An additional consideration- the body has its own properties. Elasticity of muscles, tendons, ligaments, etc. plays a role in hitting. The plyometric response ('stretch, then contract' gives a greater contraction than just 'contract') is a significant contributor here. Simply pushing with the front leg is not as strong as loading the front leg, then pushing the load back. It is the equivalent of jumping from a static knee bend vs. the usual quick bend the knees and jump that we all do.
If you take the exceptionally strong legged man and have them hit starting from a statically bent front knee and then from a flex-then-straighten front knee, the latter will produce more power, due to the plyometric response.
In fact, the latter movement is best accomplished by sliding the hips forward to put weight on the front leg, then pushing back with the front leg quads. This internal weight shift loads the front leg with a window of about .5 seconds response time (use it within .5 or start losing it). This is the imprecise timing needed to time a pitch from the lower body perspective.
This line of thought questions what is meant by ‘balance’ or ‘full balance’. If balance means coming to a complete stop and the body’s system giving up its energy, then all that motion is in vain/wasted. I doubt that a Griffey or Bonds is that inefficient. I suspect that in that ‘balance’ is a dynamic state where large muscles are being deeply loaded in order to unload more forcefully. The ‘delay’ is both the timing window and internal body workings to best redirect the built-up energy into rotation.
I have questions about what many consider balance and would be interested in responses concerning whether it is considered dynamic or static and the consequences of each.

Two main issues here:
Conversion of linear(weight shift) momentum to angular momentum helps power the hip turn that feeds the transfer mechanics that rotate the shoulders to develop batspeed. This was the big issue of debate in April. Any more thoughts?

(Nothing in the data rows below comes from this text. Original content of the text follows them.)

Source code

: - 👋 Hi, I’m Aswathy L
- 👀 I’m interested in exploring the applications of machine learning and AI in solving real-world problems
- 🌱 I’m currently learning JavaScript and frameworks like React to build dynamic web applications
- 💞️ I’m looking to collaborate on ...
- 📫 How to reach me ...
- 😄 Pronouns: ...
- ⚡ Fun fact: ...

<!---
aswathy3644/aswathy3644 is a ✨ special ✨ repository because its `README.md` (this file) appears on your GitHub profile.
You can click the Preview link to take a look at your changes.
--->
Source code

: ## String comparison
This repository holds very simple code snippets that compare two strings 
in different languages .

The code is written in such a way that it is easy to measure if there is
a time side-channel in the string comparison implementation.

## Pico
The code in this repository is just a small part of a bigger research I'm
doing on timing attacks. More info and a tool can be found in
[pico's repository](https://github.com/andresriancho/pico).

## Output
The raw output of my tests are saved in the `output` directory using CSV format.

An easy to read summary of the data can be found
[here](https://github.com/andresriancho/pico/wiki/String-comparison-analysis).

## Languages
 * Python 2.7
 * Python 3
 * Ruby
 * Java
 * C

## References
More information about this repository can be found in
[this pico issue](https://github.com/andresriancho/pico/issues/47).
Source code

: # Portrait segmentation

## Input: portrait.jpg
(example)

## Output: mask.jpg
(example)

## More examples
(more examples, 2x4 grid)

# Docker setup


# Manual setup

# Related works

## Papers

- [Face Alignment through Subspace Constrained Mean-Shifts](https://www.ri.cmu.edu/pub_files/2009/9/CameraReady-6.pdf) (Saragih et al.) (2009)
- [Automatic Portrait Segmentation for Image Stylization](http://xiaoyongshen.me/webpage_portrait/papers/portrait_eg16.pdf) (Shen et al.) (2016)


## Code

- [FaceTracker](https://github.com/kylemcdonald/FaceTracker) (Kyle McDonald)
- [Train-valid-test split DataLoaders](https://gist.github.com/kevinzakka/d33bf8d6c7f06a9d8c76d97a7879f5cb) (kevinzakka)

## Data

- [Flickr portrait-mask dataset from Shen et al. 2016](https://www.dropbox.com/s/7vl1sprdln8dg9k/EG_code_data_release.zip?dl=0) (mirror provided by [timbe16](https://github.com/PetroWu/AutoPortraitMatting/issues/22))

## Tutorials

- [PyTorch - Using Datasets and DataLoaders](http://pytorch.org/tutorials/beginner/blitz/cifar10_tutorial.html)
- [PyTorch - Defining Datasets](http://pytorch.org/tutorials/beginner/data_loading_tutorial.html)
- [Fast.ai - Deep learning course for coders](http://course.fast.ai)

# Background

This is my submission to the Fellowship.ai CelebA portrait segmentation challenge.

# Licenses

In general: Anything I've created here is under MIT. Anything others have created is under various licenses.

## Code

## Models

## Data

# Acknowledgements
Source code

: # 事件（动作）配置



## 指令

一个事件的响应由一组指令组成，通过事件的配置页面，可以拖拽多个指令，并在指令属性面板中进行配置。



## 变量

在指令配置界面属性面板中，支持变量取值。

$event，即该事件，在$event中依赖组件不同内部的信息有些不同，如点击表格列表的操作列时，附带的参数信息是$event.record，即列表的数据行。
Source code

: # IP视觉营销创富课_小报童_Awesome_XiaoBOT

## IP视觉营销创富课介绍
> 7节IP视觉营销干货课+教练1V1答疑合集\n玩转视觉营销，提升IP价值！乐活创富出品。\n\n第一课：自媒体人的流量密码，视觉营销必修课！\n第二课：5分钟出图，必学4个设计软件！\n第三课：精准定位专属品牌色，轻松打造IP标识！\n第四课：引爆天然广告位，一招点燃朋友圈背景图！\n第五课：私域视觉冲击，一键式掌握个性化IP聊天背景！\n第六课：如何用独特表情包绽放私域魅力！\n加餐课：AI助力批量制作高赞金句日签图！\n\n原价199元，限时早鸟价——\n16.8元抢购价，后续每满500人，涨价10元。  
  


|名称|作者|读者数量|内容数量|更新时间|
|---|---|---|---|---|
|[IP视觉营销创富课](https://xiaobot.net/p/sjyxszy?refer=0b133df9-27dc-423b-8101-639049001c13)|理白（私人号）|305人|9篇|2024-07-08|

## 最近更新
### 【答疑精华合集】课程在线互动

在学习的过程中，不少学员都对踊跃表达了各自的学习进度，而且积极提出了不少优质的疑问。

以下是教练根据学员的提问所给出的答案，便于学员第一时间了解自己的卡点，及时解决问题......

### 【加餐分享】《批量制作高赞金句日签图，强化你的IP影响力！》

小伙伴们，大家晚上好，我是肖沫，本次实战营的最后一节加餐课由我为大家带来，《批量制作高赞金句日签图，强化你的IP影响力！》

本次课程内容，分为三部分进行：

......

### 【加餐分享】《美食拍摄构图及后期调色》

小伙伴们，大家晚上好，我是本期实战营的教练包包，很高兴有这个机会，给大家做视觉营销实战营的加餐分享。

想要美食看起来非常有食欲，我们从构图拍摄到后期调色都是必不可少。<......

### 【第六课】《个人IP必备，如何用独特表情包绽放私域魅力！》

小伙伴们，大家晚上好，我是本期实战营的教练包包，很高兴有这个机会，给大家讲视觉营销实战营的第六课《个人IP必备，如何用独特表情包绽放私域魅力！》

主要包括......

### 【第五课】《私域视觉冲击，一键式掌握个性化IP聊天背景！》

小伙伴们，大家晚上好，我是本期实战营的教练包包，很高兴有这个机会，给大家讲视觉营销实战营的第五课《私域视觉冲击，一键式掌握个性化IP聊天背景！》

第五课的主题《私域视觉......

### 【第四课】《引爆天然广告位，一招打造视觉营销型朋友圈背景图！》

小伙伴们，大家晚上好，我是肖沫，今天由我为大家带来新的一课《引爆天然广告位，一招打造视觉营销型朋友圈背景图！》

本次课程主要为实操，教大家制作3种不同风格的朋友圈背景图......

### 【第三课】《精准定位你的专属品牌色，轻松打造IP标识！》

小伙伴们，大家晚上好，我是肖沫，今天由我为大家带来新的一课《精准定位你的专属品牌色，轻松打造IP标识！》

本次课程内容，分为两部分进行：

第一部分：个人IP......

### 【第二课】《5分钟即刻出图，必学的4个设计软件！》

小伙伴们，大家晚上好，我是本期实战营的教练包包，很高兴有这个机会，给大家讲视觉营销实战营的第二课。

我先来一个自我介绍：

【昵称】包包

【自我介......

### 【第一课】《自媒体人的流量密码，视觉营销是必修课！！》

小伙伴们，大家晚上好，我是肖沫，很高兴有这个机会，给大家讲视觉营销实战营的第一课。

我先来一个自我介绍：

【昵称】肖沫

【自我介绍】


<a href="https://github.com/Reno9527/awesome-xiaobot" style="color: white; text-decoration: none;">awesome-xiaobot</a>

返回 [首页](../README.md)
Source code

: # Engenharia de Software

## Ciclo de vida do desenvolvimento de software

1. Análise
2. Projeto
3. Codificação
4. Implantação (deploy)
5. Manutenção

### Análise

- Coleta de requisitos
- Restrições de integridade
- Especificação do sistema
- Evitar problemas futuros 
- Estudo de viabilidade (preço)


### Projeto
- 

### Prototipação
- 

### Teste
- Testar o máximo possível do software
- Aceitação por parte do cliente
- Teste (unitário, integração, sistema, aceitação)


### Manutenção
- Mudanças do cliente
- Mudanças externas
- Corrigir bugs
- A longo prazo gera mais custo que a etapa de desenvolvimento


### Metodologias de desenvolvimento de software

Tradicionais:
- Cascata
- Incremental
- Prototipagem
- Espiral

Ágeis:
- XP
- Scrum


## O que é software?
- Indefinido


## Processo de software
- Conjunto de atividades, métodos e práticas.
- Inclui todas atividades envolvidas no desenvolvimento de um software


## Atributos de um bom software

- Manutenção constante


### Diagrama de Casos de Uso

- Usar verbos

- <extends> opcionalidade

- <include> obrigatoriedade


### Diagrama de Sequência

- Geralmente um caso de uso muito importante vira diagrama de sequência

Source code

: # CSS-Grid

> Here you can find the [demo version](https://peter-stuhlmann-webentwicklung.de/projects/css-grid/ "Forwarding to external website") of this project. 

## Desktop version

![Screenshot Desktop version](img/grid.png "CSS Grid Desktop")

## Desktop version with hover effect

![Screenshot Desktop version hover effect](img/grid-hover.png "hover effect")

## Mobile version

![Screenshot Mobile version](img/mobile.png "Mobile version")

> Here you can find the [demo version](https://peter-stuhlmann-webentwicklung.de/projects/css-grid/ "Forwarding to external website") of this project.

Coming to balance after weight shift - is this a static stop or a dynamic moment that the hitter passes through as he goes from weight shift to conversion to rotational/angular momentum.
Any thoughts on this? <<<

Jack Mankin's reply:

Hi Major Dan

What some consider weight shift has really undergone some major changes over the years. Professor Adair and other noted authorities believed that the forward movement of the body developed energy that could be converted into bat speed. In Adair’s model, he claimed a 185 lb hitter moving forward 18 inches at 7 or 8 mph during the swing would generated sufficient kinetic energy that when the forward motion of the hands slowed to a near stop, the bat would be accelerated from around 40 mph to around 75 mph.

Without going into detail, we how know that the conclusions drawn from that model were incorrect. But at least Professor Adair showed he understood the basic laws of the “conservation of energy.” He understood that for an action to generate energy that could cause an appreciable acceleration of the bat, an equal or greater amount (loss to friction and etc) of energy must be added to the system. -- Energy in = Energy out – Small energy in = Small energy out. This is why Adair could not accept the stationary axis model. For his model to work there must be a substantial movement of the axis during the swing.

There seems to be such a need in some people to keep the weight shift theory alive that they seemed to have lost all sense of proportion. I think we could all agree that a player running at full stride could use that momentum to leap higher. But also consider the amount of added energy expended to gain those added inches. I fail to see how we can compare that action to a 4 or 5 inch slide of the hips in the baseball swing. From a short or no-stride stance, it requires very very little energy to let the hips slide forward a few inches before rotation. Why would we then think that when the slide stops there is this tremendous stored up energy released for the rotation. --- I’m sorry Major Dan but I just don’t buy it.

Jack Mankin